• Extracted information:
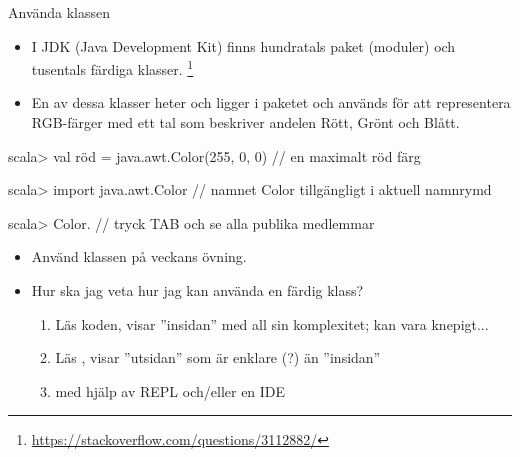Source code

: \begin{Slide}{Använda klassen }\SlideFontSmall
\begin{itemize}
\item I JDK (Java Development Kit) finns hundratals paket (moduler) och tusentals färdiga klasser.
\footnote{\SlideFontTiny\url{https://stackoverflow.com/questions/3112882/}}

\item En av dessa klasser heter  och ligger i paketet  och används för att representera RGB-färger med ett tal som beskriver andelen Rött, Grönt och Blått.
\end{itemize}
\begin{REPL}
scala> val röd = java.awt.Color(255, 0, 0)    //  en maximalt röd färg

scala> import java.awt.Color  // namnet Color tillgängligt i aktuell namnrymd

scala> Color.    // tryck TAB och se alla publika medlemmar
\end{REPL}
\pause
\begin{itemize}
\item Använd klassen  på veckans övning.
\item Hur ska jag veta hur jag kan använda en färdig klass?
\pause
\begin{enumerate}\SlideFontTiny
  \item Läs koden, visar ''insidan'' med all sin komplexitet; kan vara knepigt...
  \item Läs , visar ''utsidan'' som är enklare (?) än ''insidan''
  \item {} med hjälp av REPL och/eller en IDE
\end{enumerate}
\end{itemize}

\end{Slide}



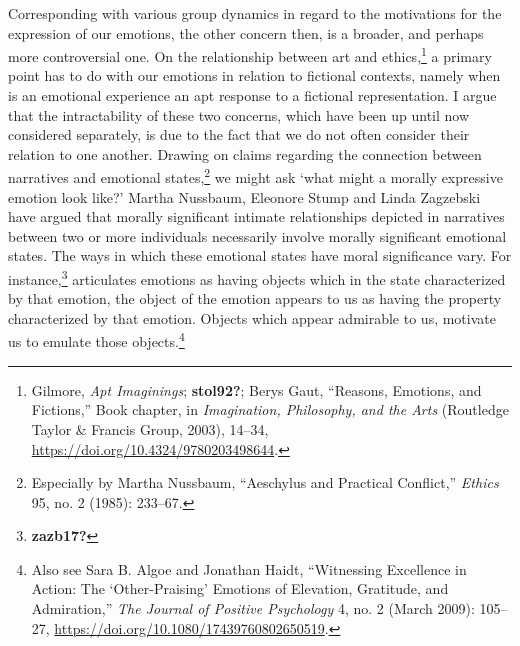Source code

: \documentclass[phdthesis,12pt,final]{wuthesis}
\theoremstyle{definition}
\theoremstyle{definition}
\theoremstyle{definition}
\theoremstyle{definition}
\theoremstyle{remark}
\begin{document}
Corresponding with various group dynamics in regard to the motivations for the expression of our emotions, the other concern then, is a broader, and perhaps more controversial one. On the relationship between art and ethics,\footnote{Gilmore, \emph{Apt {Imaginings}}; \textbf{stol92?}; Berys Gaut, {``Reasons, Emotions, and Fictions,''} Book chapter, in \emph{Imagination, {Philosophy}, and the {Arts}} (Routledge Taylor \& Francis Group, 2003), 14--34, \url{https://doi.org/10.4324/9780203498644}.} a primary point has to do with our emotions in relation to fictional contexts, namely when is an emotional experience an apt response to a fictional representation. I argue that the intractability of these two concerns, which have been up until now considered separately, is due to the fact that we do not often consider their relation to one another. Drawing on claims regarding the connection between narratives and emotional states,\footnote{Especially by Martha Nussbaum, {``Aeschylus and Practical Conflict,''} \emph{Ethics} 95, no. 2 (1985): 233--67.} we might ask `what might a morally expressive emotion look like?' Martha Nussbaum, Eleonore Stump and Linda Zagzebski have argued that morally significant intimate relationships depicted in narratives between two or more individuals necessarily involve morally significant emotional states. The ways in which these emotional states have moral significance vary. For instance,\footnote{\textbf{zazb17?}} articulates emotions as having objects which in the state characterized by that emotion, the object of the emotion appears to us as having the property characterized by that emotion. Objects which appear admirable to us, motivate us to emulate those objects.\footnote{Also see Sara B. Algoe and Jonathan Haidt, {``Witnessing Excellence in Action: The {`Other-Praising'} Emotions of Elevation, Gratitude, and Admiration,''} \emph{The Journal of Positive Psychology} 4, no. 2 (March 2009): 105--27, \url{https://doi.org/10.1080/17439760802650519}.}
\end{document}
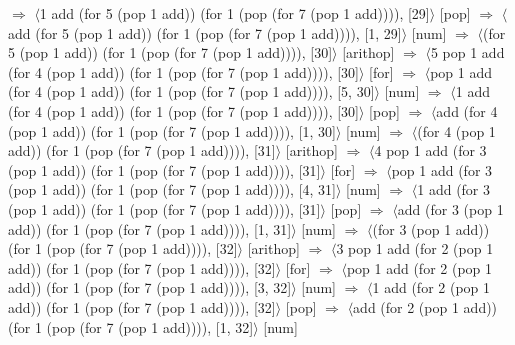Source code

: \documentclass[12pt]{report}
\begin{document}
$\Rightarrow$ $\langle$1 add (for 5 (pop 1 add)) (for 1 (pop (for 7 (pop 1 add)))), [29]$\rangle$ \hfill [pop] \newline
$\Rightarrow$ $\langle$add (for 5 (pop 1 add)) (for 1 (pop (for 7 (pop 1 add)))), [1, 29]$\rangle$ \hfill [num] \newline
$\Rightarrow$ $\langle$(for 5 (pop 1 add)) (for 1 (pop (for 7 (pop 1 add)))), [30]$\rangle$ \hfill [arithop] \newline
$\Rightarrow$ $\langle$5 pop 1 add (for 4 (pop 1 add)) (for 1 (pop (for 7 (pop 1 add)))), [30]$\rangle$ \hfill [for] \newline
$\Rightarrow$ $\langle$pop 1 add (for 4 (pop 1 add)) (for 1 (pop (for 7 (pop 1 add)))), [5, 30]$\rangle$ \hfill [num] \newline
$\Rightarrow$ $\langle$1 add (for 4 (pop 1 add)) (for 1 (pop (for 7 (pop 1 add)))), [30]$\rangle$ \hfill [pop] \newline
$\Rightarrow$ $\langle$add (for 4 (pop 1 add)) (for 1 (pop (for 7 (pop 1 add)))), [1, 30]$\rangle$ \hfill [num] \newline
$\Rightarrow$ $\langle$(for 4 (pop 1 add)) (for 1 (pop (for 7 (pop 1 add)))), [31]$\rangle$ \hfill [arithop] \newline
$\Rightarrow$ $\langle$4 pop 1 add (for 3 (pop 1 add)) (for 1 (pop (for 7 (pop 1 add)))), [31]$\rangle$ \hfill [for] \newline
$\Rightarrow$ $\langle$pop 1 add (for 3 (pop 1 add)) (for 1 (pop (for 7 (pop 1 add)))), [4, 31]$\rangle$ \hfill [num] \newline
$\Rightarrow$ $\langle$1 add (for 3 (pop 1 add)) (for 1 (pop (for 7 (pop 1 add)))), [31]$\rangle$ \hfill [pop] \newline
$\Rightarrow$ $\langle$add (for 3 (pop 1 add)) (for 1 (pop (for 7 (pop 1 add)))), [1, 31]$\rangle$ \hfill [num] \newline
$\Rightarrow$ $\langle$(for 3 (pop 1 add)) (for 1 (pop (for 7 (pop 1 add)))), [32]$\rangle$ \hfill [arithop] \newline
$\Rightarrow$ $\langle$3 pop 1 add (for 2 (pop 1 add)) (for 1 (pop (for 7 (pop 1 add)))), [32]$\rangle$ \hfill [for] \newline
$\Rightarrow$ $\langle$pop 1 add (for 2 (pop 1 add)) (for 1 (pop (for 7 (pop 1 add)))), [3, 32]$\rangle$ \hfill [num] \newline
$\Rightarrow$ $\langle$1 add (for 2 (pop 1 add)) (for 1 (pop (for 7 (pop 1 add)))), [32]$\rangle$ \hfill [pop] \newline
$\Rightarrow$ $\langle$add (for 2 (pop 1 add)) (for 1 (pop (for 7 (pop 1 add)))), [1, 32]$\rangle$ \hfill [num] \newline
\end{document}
* * *
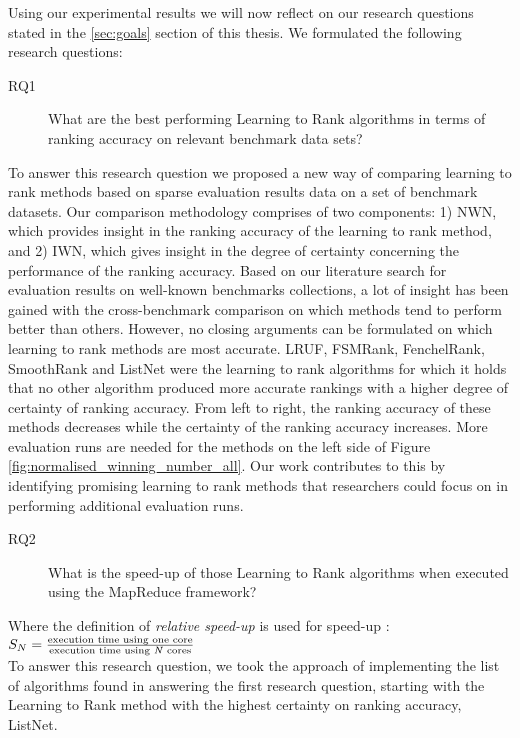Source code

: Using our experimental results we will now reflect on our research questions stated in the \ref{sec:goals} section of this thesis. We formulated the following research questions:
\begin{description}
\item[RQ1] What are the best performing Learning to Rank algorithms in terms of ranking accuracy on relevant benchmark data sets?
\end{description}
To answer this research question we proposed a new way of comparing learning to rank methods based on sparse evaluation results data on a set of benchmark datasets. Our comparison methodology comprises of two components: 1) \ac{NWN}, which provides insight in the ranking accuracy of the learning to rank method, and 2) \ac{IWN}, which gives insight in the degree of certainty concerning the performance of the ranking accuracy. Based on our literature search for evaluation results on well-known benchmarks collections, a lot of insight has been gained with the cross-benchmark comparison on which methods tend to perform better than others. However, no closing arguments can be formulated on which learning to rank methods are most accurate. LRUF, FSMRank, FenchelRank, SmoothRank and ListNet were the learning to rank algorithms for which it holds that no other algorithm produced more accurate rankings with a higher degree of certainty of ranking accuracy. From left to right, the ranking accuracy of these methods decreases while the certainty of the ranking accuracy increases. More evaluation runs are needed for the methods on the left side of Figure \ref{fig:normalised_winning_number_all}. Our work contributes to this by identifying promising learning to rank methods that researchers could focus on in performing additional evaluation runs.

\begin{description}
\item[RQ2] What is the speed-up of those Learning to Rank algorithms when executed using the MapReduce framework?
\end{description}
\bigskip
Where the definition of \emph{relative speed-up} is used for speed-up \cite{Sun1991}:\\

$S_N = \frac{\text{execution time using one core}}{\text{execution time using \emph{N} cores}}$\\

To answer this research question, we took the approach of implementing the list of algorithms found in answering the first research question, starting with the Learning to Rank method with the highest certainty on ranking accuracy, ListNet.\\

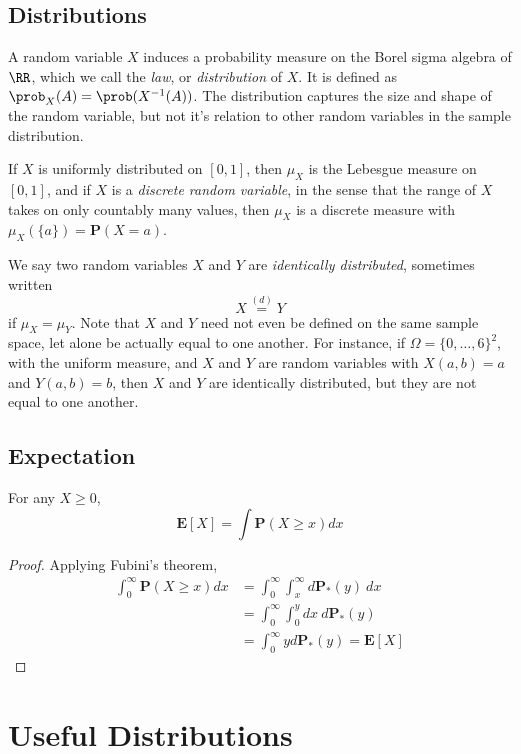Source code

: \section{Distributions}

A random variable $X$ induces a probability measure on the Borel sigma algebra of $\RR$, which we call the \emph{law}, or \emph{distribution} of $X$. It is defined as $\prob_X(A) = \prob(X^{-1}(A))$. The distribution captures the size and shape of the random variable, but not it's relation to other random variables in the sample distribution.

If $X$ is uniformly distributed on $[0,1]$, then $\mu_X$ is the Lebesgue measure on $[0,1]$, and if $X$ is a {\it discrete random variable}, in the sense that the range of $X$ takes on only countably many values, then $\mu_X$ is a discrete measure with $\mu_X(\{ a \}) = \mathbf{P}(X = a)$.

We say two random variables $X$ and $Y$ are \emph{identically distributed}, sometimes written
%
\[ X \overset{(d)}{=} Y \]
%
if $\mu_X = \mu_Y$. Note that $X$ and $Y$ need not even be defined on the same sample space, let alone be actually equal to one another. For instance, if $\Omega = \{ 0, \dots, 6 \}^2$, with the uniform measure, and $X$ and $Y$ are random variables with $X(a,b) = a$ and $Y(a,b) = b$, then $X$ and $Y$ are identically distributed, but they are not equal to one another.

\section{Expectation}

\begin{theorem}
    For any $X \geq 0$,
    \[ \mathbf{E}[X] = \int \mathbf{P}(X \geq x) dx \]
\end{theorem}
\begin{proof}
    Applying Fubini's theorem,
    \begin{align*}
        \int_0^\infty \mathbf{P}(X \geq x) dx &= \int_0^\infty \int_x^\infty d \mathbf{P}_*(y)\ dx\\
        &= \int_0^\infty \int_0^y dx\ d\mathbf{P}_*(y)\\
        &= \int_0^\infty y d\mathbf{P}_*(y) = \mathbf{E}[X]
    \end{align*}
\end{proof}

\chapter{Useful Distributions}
==
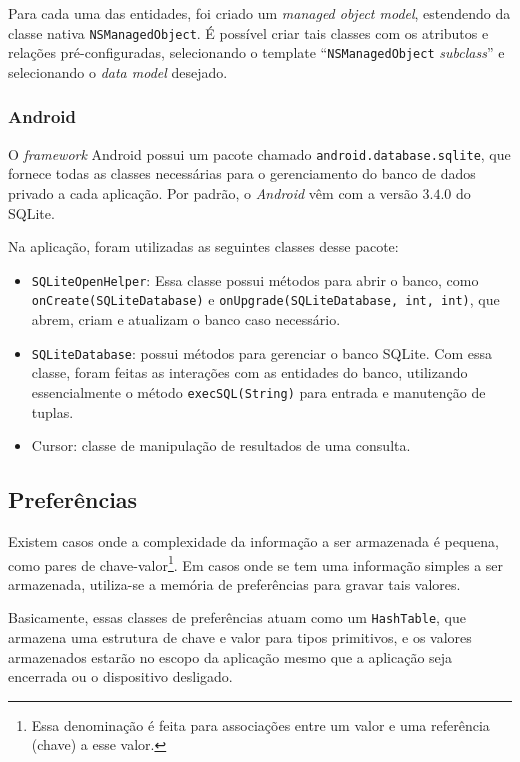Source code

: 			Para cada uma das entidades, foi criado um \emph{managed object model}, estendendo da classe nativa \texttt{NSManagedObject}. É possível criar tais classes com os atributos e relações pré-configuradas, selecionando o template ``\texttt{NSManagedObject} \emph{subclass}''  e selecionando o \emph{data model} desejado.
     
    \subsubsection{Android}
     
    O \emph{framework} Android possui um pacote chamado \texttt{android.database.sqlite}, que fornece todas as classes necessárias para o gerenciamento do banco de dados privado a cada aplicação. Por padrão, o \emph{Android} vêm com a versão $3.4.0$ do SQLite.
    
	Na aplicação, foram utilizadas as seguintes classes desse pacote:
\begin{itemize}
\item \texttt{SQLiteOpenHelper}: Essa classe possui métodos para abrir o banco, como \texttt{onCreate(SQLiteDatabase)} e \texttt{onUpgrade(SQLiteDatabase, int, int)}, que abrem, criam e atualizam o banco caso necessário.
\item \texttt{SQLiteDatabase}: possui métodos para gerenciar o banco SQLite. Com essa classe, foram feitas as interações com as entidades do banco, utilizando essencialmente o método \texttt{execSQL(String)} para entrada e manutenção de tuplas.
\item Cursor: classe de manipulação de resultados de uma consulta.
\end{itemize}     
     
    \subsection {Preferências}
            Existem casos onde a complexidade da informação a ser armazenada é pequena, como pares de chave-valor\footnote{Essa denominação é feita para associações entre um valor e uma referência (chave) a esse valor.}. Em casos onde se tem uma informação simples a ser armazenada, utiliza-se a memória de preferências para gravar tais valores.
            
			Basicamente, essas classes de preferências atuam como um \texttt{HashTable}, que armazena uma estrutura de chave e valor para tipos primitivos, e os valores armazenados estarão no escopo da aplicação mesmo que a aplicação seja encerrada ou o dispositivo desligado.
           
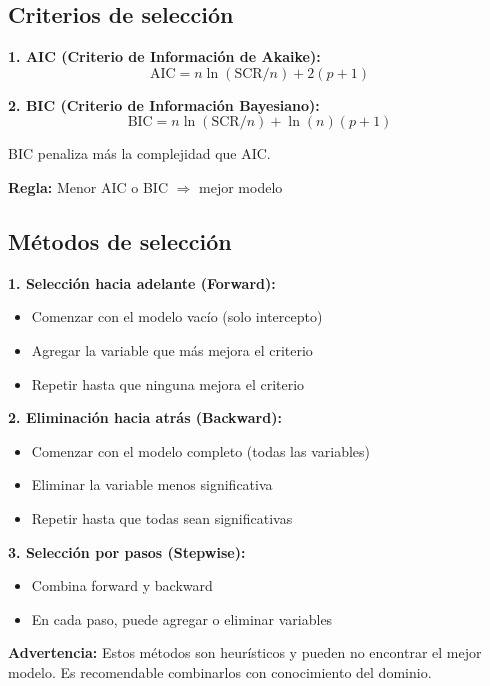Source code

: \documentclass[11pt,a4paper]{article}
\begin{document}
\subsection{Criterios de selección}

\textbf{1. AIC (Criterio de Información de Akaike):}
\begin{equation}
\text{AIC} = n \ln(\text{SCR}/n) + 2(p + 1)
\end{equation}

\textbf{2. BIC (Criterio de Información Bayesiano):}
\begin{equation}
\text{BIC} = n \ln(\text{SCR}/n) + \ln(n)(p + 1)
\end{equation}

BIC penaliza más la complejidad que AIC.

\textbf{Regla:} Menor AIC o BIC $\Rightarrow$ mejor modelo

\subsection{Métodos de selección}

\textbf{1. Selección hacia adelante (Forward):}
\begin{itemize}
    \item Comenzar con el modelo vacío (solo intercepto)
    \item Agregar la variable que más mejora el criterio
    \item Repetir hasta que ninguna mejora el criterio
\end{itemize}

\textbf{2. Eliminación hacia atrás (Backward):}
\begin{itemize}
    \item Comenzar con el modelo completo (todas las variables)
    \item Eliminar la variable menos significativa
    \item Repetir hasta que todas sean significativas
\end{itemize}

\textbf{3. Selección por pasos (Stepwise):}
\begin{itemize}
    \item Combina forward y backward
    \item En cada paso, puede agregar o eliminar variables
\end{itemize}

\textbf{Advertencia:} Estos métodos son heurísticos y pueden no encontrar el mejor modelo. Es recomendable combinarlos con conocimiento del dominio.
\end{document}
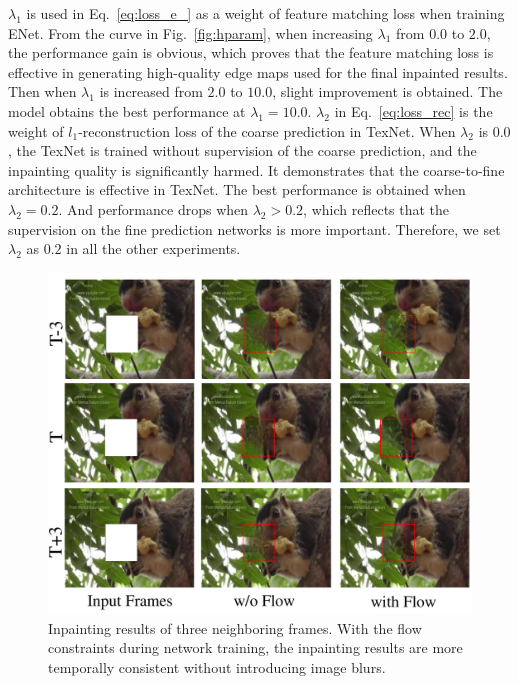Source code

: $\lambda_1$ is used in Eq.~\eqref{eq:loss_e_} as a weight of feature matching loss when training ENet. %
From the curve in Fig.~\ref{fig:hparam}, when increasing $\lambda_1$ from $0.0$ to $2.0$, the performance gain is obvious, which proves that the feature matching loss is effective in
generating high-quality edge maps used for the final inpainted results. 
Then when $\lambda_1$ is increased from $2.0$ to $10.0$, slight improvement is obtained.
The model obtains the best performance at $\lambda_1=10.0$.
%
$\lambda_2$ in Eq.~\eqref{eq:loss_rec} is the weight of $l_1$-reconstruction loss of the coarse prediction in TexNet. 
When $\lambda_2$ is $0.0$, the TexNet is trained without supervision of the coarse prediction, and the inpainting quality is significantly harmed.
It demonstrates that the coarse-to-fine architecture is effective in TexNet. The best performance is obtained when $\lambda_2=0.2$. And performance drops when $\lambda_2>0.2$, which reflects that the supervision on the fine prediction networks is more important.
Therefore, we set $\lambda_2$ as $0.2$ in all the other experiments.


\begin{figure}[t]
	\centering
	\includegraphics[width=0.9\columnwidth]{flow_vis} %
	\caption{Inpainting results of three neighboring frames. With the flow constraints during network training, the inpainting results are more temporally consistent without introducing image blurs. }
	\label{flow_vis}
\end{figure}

• Action item: Quote word for word only the lines above from the one containing "más mejora el criterio" through the one containing "From the curve". Pictures stay out of your copy.

• Solution to the exercise:
    \item Agregar la variable que más mejora el criterio
    \item Repetir hasta que ninguna mejora el criterio
\end{itemize}

\textbf{2. Eliminación hacia atrás (Backward):}
\begin{itemize}
    \item Comenzar con el modelo completo (todas las variables)
    \item Eliminar la variable menos significativa
    \item Repetir hasta que todas sean significativas
\end{itemize}

\textbf{3. Selección por pasos (Stepwise):}
\begin{itemize}
    \item Combina forward y backward
    \item En cada paso, puede agregar o eliminar variables
\end{itemize}

\textbf{Advertencia:} Estos métodos son heurísticos y pueden no encontrar el mejor modelo. Es recomendable combinarlos con conocimiento del dominio.
\end{document}
Source code

: $\lambda_1$ is used in Eq.~\eqref{eq:loss_e_} as a weight of feature matching loss when training ENet. %
From the curve in Fig.~\ref{fig:hparam}, when increasing $\lambda_1$ from $0.0$ to $2.0$, the performance gain is obvious, which proves that the feature matching loss is effective in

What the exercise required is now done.